*** Block opens ***

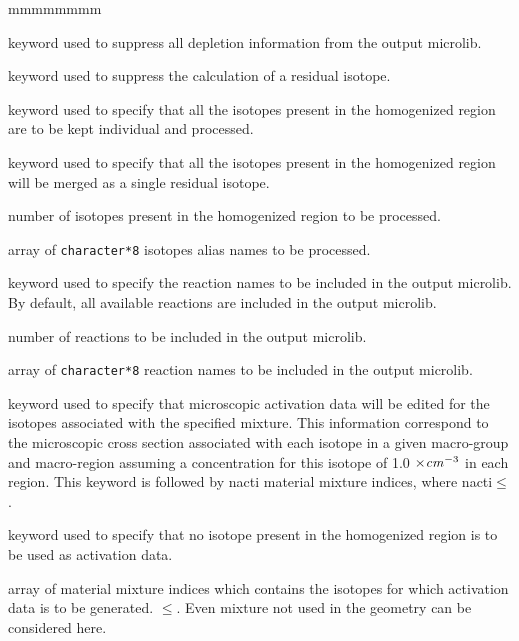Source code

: \begin{ListeDeDescription}{mmmmmmmm}
\item[\moc{NODEPL}] keyword used to suppress all depletion information from the output microlib.

\item[\moc{NOMACR}] keyword used to suppress the calculation of a residual isotope.

\item[\moc{ALL}] keyword used to specify that all the isotopes present in the
homogenized region are to be kept individual and processed.

\item[\moc{RES}] keyword used to specify that all the isotopes present in the
homogenized region will be merged as a single residual isotope.

\item[\dusa{nis}] number of isotopes present in the homogenized
region to be processed.

\item[\dusa{HISO}] array of {\tt character*8} isotopes alias names to be processed.

\item[\moc{REAC}] keyword used to specify the reaction names to be included in the output microlib. By default, all available reactions
are included in the output microlib.

\item[\dusa{nreac}] number of reactions to be included in the output microlib.

\item[\dusa{HREAC}] array of {\tt character*8} reaction names to be included in the output microlib.

\item[\moc{ACTI}] keyword used to specify that microscopic activation
data will be edited for the isotopes associated with the specified mixture. This
information correspond to the microscopic cross section associated with each
isotope in a given macro-group and macro-region assuming a concentration
for this isotope of 1.0 $\times{\it cm}^{-3}$ in each region. This keyword is
followed by nacti material mixture indices, where
nacti$\le$.

\item[\moc{NONE}] keyword used to specify that no isotope present in the
homogenized region is to be used as activation data.

\item[\dusa{imixa}] array of material mixture indices which contains the
isotopes for which activation data is to be generated.
$\le$. Even mixture not used in the geometry 
can be considered here.


\end{ListeDeDescription}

*** Block closes ***

◆ TASK STATEMENT
From the first line of the records through the line containing "reactions to be included in the output microlib.", please output exactly those lines and nothing more, leaving out the pictures.

◆ WRITTEN REPLY
Source code

: \begin{ListeDeDescription}{mmmmmmmm}
\item[\moc{NODEPL}] keyword used to suppress all depletion information from the output microlib.

\item[\moc{NOMACR}] keyword used to suppress the calculation of a residual isotope.

\item[\moc{ALL}] keyword used to specify that all the isotopes present in the
homogenized region are to be kept individual and processed.

\item[\moc{RES}] keyword used to specify that all the isotopes present in the
homogenized region will be merged as a single residual isotope.

\item[\dusa{nis}] number of isotopes present in the homogenized
region to be processed.

\item[\dusa{HISO}] array of {\tt character*8} isotopes alias names to be processed.

\item[\moc{REAC}] keyword used to specify the reaction names to be included in the output microlib. By default, all available reactions
are included in the output microlib.

\item[\dusa{nreac}] number of reactions to be included in the output microlib.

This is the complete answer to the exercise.